Maturidi, Al- (?–944)
MATURIDI, AL- (?–944)
Al-Maturidi, a major figure among Hanafite scholars of the Transoxiana (Mawara al-nahr) region of Central Asia, and the founder of the Maturidite school of kalam, was known as Abu Mansur Muhammad b. Muhammad. He was born in Maturid (or Maturit), a neighborhood close to Samarqand, in present-day Uzbekistan, in the second half of ninth century and died there in 944. Sources name Abu Bakr Ahmad al-Juzjani and Abu Nasr Ahmad b. al-˓Abbas al-Iyadi among his teachers.
Al-Maturidi had an extensive knowledge of other beliefs and responded to views of Christians and Jews regarding the doctrines of trinity and prophecy, as well as to Dualists, Manichaeans, Zoroastrians, and other ancient Persian or Indian religions. Moreover, al-Maturidi is a primary source for modern researchers on some controversial thinkers in Islamic intellectual history such as Ibn al-Rawandi, Abu Isa al-Warraq, and Muhammad b. Shabib.
He wrote many works, among which Kitab al-tawhid (On divine unity) is the main source of his theology. His Qur˒anic commentary Ta˒wilat al-Qur˒an includes rational interpretations on theological and juridical verses. Among his lost books, Kitab al-maqalat was about early Muslim theological groups, and Ma˒Khadh al-Shar˒i˓ and Kitab al-Jadal were on Islamic legal methodology. Three of his other books in the list given by al-Nasafi are refutations of Abu˒l-Qasim al-Balkhi's works, who is known as al-Ka˓bi; two are against the principles (usul) and derivations (furu) of al-Qaramita; one is against al-Bahili's Usul al-khamsa; and another is against Mu˓tazilism.
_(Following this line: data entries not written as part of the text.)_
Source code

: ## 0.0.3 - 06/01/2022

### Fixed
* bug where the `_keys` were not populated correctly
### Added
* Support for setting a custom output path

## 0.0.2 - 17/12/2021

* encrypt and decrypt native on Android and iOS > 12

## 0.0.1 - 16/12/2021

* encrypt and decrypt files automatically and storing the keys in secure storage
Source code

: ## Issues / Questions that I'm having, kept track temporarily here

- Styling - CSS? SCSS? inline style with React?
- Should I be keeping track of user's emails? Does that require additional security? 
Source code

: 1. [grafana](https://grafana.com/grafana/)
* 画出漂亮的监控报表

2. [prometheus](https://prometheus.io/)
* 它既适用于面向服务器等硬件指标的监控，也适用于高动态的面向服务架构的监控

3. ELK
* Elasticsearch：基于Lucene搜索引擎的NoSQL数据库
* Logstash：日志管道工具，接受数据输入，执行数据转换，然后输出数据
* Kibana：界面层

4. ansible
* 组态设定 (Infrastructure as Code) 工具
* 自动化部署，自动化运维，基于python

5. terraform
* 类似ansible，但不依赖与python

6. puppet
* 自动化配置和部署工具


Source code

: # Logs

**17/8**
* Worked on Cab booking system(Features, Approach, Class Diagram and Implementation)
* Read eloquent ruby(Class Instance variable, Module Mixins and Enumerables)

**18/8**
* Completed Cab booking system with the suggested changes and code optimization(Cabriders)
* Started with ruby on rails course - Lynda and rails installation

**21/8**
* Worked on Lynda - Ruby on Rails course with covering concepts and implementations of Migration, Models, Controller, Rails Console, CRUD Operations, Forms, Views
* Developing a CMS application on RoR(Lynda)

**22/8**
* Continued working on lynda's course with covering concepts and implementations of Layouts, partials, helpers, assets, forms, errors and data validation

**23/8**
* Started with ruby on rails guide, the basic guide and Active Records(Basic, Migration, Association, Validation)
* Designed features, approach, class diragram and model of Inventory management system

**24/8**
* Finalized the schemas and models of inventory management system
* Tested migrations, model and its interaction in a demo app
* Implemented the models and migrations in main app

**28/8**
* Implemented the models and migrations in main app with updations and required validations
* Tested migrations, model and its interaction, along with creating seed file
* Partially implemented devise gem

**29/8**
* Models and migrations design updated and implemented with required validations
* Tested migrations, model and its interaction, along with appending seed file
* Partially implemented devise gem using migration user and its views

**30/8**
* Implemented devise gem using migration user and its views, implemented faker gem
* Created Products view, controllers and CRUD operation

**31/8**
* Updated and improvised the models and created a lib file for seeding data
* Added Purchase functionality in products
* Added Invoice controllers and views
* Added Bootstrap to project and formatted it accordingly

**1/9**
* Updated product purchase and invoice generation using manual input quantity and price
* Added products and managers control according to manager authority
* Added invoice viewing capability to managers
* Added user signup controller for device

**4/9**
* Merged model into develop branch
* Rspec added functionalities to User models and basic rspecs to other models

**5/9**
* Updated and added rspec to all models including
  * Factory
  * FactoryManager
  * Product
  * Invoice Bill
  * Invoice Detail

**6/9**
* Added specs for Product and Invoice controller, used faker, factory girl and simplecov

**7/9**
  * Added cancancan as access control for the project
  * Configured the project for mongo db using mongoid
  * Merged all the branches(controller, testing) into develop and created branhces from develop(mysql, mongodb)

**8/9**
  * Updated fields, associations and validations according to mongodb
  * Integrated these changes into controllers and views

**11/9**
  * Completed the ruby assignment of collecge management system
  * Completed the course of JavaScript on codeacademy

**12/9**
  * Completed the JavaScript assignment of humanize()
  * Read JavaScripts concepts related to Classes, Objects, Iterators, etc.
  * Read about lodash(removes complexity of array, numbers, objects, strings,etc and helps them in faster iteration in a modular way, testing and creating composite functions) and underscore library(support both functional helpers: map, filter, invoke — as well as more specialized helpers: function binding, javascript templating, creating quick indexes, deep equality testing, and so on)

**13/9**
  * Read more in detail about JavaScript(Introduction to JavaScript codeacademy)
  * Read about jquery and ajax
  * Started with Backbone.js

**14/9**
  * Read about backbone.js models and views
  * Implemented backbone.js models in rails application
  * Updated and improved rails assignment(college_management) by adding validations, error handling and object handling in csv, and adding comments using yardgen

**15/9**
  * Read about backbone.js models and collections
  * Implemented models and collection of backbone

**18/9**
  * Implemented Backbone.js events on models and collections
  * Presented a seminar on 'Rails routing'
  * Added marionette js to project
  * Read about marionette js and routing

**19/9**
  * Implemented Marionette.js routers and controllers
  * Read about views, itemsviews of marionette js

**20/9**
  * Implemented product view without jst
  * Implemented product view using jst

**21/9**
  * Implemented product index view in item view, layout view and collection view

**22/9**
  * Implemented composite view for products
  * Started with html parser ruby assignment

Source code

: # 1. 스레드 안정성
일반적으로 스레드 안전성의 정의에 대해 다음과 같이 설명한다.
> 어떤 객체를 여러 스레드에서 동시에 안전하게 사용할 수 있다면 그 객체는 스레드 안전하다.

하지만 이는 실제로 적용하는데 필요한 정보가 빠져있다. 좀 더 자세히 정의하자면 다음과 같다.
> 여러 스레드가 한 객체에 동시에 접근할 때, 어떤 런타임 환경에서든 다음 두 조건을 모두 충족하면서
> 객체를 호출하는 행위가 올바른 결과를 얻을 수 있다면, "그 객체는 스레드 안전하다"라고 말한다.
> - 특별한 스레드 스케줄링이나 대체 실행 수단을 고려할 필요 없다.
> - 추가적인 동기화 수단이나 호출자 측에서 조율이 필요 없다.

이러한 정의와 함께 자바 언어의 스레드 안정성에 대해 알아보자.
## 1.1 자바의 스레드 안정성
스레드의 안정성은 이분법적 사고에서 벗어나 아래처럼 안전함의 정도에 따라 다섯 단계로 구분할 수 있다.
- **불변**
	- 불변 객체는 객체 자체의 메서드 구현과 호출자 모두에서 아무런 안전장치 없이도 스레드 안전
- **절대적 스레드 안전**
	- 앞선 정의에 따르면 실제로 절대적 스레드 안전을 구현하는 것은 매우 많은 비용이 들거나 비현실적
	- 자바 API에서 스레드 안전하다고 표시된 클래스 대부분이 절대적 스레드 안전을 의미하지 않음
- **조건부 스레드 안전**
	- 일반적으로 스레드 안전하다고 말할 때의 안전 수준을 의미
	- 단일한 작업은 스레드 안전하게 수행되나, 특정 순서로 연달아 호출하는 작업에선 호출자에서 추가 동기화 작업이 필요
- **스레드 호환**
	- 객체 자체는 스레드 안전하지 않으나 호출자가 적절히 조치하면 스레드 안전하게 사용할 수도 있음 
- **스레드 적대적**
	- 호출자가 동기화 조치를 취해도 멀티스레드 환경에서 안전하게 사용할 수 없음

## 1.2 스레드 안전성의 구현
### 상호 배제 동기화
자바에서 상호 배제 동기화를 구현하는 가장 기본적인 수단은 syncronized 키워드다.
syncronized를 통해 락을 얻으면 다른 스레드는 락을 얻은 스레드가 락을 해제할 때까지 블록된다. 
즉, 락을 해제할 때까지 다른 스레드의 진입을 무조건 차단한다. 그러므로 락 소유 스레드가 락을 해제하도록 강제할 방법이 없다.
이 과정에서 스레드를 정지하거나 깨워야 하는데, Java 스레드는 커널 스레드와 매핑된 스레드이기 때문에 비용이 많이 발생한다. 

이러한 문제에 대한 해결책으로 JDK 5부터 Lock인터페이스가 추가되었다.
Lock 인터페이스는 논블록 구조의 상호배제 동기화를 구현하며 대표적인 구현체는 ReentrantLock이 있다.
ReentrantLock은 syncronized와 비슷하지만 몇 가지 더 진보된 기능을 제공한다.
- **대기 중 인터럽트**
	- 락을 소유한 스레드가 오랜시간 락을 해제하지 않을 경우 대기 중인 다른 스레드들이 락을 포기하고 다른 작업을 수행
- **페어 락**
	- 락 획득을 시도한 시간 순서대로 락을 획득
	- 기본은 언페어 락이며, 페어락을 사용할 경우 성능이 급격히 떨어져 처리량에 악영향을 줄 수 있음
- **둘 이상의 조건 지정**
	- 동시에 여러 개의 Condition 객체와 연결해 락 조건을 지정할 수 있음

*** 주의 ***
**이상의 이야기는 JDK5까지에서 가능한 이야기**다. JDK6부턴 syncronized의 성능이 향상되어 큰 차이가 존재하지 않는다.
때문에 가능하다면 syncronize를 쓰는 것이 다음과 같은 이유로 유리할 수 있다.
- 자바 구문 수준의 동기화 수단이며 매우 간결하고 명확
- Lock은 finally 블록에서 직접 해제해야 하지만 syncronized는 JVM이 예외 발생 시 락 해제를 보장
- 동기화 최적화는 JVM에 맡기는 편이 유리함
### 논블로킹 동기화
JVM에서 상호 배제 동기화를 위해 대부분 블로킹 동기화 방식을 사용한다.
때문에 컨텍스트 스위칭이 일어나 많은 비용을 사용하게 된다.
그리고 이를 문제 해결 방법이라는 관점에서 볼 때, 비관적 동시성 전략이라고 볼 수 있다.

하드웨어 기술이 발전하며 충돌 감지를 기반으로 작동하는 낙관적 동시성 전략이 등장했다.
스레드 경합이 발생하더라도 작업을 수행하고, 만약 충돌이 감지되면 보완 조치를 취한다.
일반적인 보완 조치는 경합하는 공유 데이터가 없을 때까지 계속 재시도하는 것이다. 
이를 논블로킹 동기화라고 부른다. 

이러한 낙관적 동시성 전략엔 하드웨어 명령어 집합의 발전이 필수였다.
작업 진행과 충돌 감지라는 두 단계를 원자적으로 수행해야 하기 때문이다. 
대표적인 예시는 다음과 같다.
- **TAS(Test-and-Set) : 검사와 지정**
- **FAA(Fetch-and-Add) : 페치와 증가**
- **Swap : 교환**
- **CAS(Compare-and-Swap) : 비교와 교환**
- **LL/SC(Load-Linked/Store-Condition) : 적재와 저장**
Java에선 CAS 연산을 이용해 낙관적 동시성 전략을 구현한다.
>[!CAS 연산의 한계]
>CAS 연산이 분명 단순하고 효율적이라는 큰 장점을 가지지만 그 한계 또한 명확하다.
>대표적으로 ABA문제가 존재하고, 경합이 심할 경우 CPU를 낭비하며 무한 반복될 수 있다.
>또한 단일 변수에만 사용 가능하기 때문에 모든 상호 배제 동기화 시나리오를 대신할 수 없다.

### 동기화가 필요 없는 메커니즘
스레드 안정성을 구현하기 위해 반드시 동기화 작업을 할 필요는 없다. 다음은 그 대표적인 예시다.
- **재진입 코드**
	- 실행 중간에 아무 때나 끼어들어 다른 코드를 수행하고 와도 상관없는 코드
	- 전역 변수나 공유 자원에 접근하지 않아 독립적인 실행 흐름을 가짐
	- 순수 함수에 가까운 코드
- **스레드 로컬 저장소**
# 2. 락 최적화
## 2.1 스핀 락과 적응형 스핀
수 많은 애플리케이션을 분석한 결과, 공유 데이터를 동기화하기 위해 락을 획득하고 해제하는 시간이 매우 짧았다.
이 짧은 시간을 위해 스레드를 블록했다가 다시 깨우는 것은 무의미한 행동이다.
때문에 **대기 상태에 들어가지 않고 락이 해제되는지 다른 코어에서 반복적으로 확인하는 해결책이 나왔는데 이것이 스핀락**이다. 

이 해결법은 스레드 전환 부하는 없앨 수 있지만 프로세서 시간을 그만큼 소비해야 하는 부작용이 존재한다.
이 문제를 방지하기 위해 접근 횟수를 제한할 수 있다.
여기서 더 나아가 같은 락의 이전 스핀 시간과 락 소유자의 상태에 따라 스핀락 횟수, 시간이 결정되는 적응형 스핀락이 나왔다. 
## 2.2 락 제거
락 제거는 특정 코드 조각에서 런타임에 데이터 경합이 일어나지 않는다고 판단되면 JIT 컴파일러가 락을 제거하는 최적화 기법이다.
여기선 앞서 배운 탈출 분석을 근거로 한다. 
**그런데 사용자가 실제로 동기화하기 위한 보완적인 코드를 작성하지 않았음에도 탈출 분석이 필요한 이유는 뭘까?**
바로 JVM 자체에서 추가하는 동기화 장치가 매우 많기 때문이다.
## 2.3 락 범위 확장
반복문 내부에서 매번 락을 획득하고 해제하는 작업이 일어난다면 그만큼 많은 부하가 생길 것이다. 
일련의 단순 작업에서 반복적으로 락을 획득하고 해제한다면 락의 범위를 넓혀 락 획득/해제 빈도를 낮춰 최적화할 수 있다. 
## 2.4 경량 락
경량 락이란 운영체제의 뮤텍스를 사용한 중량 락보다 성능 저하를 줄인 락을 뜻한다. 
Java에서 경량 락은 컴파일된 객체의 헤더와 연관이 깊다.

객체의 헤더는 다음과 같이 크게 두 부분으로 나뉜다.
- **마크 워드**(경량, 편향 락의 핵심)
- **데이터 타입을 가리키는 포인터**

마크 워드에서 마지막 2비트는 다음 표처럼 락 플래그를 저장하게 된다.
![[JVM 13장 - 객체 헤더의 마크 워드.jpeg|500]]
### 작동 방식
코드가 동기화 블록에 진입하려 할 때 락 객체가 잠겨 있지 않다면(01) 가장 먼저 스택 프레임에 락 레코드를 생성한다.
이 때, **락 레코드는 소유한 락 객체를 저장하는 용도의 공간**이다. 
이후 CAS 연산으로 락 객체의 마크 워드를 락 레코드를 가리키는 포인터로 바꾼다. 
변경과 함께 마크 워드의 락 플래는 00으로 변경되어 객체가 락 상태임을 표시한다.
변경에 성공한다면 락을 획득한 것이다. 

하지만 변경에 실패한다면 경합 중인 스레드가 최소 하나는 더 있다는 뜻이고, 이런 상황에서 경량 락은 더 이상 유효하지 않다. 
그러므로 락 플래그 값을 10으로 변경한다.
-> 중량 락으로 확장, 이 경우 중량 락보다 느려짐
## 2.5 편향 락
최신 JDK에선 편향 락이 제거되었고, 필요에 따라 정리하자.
Al-Maturidi had a high standing among the Hanafite jurists of his age in Central Asia and their followers. He took a middle position between the Mu˓tazila and the Ash˓ariyya in some controversial subjects, such as free will, the attributes of God, and so on. His doctrine was in some cases more rationalist than Ash˓ari's and closer to Mu˓tazilism. On the issue of predestination and human will, as the best examples of his thought, Maturidi tried to preserve both human freedom and divine omniscience without resorting to fatalism or a deistic approach. According to al-Maturidi, since the Qur˒an gives moral responsibility to each person, human beings possess free will. There is no imposition by God on human actions, but human beings cannot create their actions or realize their potential without God's will and permission, which is the difference between al-Maturidi and the Mu˓tazilites on this issue. Maturidi's formula about human actions was formed of free intention (kasb) of an action by a human and creation (khalq) of this action by God if He wills. Human acts are thus acts of God in one respect, yet in another aspect (in reality not metaphorically) humans' acts are by their free choice (ikhtiyar). A person's power to act is valid for opposite acts of right and wrong. God's creation of human acts according to their own choice does not prevent human freedom, because human capacity (istita˓a) is already limited.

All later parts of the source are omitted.